[Assignment]
All of the records must be repeated exactly as they read.

____________

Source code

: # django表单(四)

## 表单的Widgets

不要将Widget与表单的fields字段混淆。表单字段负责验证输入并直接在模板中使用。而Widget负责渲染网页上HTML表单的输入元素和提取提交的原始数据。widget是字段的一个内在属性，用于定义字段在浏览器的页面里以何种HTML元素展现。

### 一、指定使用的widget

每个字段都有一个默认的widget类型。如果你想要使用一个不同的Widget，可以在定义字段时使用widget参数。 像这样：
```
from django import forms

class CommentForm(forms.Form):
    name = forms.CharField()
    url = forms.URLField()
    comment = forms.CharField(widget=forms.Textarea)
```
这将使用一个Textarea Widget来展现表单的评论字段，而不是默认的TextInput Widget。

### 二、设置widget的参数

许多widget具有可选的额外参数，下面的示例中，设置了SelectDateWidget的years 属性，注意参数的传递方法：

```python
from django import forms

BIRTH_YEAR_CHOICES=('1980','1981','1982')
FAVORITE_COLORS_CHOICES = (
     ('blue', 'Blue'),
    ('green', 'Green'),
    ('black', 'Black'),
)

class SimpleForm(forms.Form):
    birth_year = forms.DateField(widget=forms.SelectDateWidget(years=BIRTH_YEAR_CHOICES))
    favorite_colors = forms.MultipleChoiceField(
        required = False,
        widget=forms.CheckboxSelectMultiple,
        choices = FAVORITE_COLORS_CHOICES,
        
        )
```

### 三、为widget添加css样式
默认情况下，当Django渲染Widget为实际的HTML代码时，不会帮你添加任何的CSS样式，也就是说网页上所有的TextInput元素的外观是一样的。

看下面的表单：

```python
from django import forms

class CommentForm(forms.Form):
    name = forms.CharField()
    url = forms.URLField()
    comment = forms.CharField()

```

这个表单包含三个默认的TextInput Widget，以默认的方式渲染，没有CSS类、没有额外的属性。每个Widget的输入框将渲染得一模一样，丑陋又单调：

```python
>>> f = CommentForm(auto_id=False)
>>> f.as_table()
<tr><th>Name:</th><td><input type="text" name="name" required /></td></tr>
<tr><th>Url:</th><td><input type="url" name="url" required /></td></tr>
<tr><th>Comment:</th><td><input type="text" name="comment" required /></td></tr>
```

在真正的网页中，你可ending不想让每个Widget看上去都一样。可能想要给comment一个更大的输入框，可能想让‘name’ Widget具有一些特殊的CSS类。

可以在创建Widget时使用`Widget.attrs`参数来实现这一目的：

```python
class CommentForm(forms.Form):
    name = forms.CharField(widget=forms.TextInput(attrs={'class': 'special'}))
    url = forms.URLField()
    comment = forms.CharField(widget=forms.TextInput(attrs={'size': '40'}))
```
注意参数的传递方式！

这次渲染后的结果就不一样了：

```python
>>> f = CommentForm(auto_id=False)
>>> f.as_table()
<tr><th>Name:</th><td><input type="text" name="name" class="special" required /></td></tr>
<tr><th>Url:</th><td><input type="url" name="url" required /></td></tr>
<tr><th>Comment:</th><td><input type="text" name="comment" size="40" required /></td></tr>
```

____________

[Response for this exercise]
Source code

: # django表单(四)

## 表单的Widgets

不要将Widget与表单的fields字段混淆。表单字段负责验证输入并直接在模板中使用。而Widget负责渲染网页上HTML表单的输入元素和提取提交的原始数据。widget是字段的一个内在属性，用于定义字段在浏览器的页面里以何种HTML元素展现。

### 一、指定使用的widget

每个字段都有一个默认的widget类型。如果你想要使用一个不同的Widget，可以在定义字段时使用widget参数。 像这样：
```
from django import forms

class CommentForm(forms.Form):
    name = forms.CharField()
    url = forms.URLField()
    comment = forms.CharField(widget=forms.Textarea)
```
这将使用一个Textarea Widget来展现表单的评论字段，而不是默认的TextInput Widget。

### 二、设置widget的参数

许多widget具有可选的额外参数，下面的示例中，设置了SelectDateWidget的years 属性，注意参数的传递方法：

```python
from django import forms

BIRTH_YEAR_CHOICES=('1980','1981','1982')
FAVORITE_COLORS_CHOICES = (
     ('blue', 'Blue'),
    ('green', 'Green'),
    ('black', 'Black'),
)

class SimpleForm(forms.Form):
    birth_year = forms.DateField(widget=forms.SelectDateWidget(years=BIRTH_YEAR_CHOICES))
    favorite_colors = forms.MultipleChoiceField(
        required = False,
        widget=forms.CheckboxSelectMultiple,
        choices = FAVORITE_COLORS_CHOICES,
        
        )
```

### 三、为widget添加css样式
默认情况下，当Django渲染Widget为实际的HTML代码时，不会帮你添加任何的CSS样式，也就是说网页上所有的TextInput元素的外观是一样的。

看下面的表单：

```python
from django import forms

class CommentForm(forms.Form):
    name = forms.CharField()
    url = forms.URLField()
    comment = forms.CharField()

```

这个表单包含三个默认的TextInput Widget，以默认的方式渲染，没有CSS类、没有额外的属性。每个Widget的输入框将渲染得一模一样，丑陋又单调：

```python
>>> f = CommentForm(auto_id=False)
>>> f.as_table()
<tr><th>Name:</th><td><input type="text" name="name" required /></td></tr>
<tr><th>Url:</th><td><input type="url" name="url" required /></td></tr>
<tr><th>Comment:</th><td><input type="text" name="comment" required /></td></tr>
```

在真正的网页中，你可ending不想让每个Widget看上去都一样。可能想要给comment一个更大的输入框，可能想让‘name’ Widget具有一些特殊的CSS类。

可以在创建Widget时使用`Widget.attrs`参数来实现这一目的：

```python
class CommentForm(forms.Form):
    name = forms.CharField(widget=forms.TextInput(attrs={'class': 'special'}))
    url = forms.URLField()
    comment = forms.CharField(widget=forms.TextInput(attrs={'size': '40'}))
```
注意参数的传递方式！

这次渲染后的结果就不一样了：

```python
>>> f = CommentForm(auto_id=False)
>>> f.as_table()
<tr><th>Name:</th><td><input type="text" name="name" class="special" required /></td></tr>
<tr><th>Url:</th><td><input type="url" name="url" required /></td></tr>
<tr><th>Comment:</th><td><input type="text" name="comment" size="40" required /></td></tr>
```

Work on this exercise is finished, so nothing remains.